» **WORK INSTRUCTION**
Work through the entries below line by line and give the number of lines with the string "выполните", nothing else.

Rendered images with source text
::::
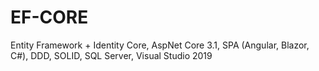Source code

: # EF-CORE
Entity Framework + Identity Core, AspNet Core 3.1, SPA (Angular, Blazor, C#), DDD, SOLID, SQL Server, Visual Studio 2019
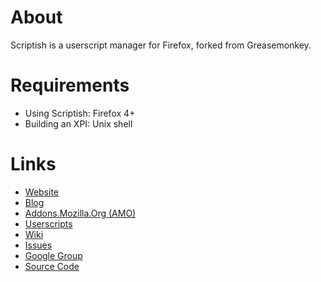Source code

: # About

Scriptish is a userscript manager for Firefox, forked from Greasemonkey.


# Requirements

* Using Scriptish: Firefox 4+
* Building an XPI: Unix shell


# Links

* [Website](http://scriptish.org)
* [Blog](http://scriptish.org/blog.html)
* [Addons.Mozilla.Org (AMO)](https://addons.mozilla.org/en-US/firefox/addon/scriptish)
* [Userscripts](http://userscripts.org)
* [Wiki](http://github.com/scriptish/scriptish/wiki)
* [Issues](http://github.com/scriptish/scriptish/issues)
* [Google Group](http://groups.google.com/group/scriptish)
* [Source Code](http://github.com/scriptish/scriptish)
::::
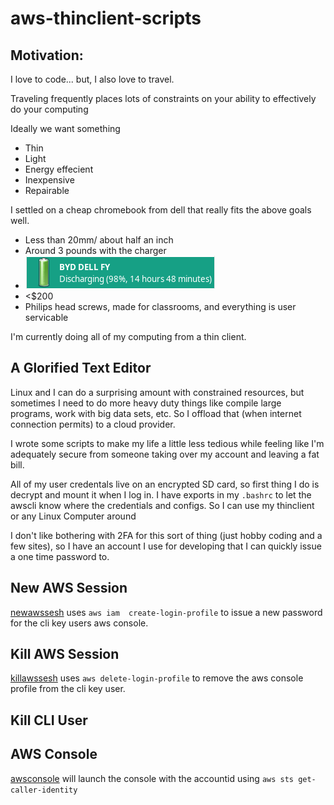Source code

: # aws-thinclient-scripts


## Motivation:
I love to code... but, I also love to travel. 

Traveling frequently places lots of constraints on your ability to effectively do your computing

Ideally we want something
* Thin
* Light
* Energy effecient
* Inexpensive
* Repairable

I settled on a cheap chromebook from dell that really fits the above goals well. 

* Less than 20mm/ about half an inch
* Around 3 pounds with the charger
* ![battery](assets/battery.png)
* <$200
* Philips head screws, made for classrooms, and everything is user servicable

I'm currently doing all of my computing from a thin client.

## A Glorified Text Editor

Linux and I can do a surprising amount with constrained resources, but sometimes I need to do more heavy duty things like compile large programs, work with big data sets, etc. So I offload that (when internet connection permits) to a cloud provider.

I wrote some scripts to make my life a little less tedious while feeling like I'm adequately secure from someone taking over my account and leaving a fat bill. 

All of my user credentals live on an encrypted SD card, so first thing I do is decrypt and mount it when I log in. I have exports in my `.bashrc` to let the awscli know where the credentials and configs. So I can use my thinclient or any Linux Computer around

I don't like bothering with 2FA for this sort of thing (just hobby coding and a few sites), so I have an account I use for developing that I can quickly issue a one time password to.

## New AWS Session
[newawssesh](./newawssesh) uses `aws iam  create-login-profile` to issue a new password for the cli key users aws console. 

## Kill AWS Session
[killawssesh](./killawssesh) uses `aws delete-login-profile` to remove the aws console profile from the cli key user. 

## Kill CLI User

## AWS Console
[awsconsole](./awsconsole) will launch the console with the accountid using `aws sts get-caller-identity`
::::
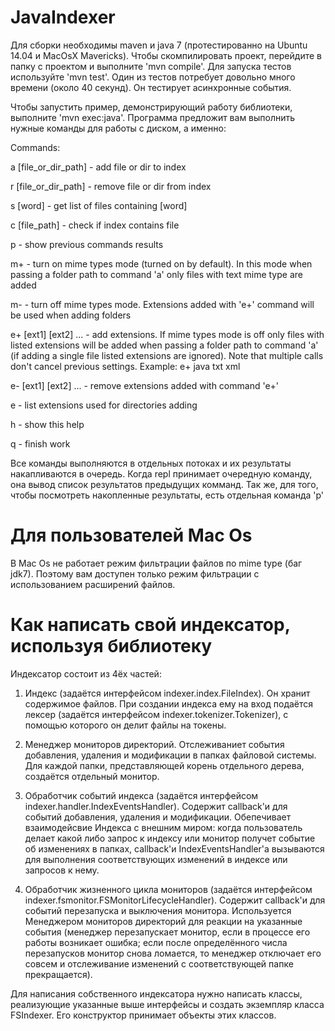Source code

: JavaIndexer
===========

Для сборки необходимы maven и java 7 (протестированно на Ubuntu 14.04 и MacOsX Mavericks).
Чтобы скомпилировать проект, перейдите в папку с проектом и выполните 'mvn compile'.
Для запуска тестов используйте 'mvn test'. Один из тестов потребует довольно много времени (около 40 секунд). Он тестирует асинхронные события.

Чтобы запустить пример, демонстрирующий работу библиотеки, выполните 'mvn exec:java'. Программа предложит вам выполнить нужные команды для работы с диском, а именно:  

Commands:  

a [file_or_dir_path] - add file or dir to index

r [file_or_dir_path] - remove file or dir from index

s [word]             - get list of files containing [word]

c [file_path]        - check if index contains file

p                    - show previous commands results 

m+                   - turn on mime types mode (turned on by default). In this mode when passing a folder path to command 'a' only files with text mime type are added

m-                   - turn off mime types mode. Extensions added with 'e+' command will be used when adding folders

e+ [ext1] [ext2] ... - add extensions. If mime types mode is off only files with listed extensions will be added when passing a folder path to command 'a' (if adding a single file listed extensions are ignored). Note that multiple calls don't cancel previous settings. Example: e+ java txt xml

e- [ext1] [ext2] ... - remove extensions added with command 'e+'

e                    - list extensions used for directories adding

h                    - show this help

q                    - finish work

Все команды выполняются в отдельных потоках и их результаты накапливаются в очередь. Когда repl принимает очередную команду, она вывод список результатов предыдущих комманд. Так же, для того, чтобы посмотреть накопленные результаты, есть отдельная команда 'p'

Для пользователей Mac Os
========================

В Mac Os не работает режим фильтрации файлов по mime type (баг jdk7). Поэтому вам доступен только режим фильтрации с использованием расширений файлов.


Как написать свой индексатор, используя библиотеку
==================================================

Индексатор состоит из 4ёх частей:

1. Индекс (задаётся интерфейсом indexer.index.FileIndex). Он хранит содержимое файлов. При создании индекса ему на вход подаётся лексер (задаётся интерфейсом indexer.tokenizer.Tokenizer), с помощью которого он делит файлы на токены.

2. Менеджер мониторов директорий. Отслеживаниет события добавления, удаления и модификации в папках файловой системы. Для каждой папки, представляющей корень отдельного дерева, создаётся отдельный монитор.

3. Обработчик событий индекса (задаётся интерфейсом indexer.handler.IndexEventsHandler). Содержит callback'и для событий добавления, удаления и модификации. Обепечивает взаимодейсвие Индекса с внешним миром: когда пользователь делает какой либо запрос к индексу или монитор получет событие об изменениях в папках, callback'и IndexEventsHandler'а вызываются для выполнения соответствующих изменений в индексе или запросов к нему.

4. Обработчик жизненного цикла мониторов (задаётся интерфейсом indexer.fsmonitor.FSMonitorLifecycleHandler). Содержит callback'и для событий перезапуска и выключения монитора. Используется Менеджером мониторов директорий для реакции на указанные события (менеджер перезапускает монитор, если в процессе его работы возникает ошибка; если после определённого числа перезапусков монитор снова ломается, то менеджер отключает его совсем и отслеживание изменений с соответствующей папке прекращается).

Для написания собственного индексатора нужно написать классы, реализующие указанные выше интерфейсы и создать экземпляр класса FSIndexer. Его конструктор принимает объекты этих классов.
::::
» **SOLUTION TO THIS PROBLEM**
2